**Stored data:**
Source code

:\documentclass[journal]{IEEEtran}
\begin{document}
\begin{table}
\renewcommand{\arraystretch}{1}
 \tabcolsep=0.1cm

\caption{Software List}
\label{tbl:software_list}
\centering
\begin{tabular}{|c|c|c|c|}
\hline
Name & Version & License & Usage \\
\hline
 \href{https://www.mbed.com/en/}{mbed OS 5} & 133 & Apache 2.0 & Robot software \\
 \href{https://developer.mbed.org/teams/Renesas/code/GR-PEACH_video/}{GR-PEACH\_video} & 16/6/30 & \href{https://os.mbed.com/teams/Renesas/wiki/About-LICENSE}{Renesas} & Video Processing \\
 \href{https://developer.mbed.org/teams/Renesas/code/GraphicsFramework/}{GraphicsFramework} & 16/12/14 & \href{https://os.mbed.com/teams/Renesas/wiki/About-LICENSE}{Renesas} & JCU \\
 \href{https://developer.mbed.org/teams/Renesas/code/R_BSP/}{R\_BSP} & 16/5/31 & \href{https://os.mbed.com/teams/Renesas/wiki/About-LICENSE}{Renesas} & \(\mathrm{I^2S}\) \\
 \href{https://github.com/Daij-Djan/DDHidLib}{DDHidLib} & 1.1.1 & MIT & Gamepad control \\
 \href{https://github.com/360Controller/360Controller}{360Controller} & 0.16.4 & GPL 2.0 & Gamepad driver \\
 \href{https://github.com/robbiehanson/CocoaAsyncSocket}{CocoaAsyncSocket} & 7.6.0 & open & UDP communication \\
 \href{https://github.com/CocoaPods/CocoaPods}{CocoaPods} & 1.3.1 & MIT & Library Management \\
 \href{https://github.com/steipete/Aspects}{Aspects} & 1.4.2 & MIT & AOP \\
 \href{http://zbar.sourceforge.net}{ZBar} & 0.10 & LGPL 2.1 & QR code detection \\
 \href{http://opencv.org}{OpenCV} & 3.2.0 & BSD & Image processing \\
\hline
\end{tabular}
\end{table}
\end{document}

**Problem to work on:** The lines to copy are those above that contain the string "href".

**Response to the exercise:**
 \href{https://www.mbed.com/en/}{mbed OS 5} & 133 & Apache 2.0 & Robot software \\
 \href{https://developer.mbed.org/teams/Renesas/code/GR-PEACH_video/}{GR-PEACH\_video} & 16/6/30 & \href{https://os.mbed.com/teams/Renesas/wiki/About-LICENSE}{Renesas} & Video Processing \\
 \href{https://developer.mbed.org/teams/Renesas/code/GraphicsFramework/}{GraphicsFramework} & 16/12/14 & \href{https://os.mbed.com/teams/Renesas/wiki/About-LICENSE}{Renesas} & JCU \\
 \href{https://developer.mbed.org/teams/Renesas/code/R_BSP/}{R\_BSP} & 16/5/31 & \href{https://os.mbed.com/teams/Renesas/wiki/About-LICENSE}{Renesas} & \(\mathrm{I^2S}\) \\
 \href{https://github.com/Daij-Djan/DDHidLib}{DDHidLib} & 1.1.1 & MIT & Gamepad control \\
 \href{https://github.com/360Controller/360Controller}{360Controller} & 0.16.4 & GPL 2.0 & Gamepad driver \\
 \href{https://github.com/robbiehanson/CocoaAsyncSocket}{CocoaAsyncSocket} & 7.6.0 & open & UDP communication \\
 \href{https://github.com/CocoaPods/CocoaPods}{CocoaPods} & 1.3.1 & MIT & Library Management \\
 \href{https://github.com/steipete/Aspects}{Aspects} & 1.4.2 & MIT & AOP \\
 \href{http://zbar.sourceforge.net}{ZBar} & 0.10 & LGPL 2.1 & QR code detection \\
 \href{http://opencv.org}{OpenCV} & 3.2.0 & BSD & Image processing \\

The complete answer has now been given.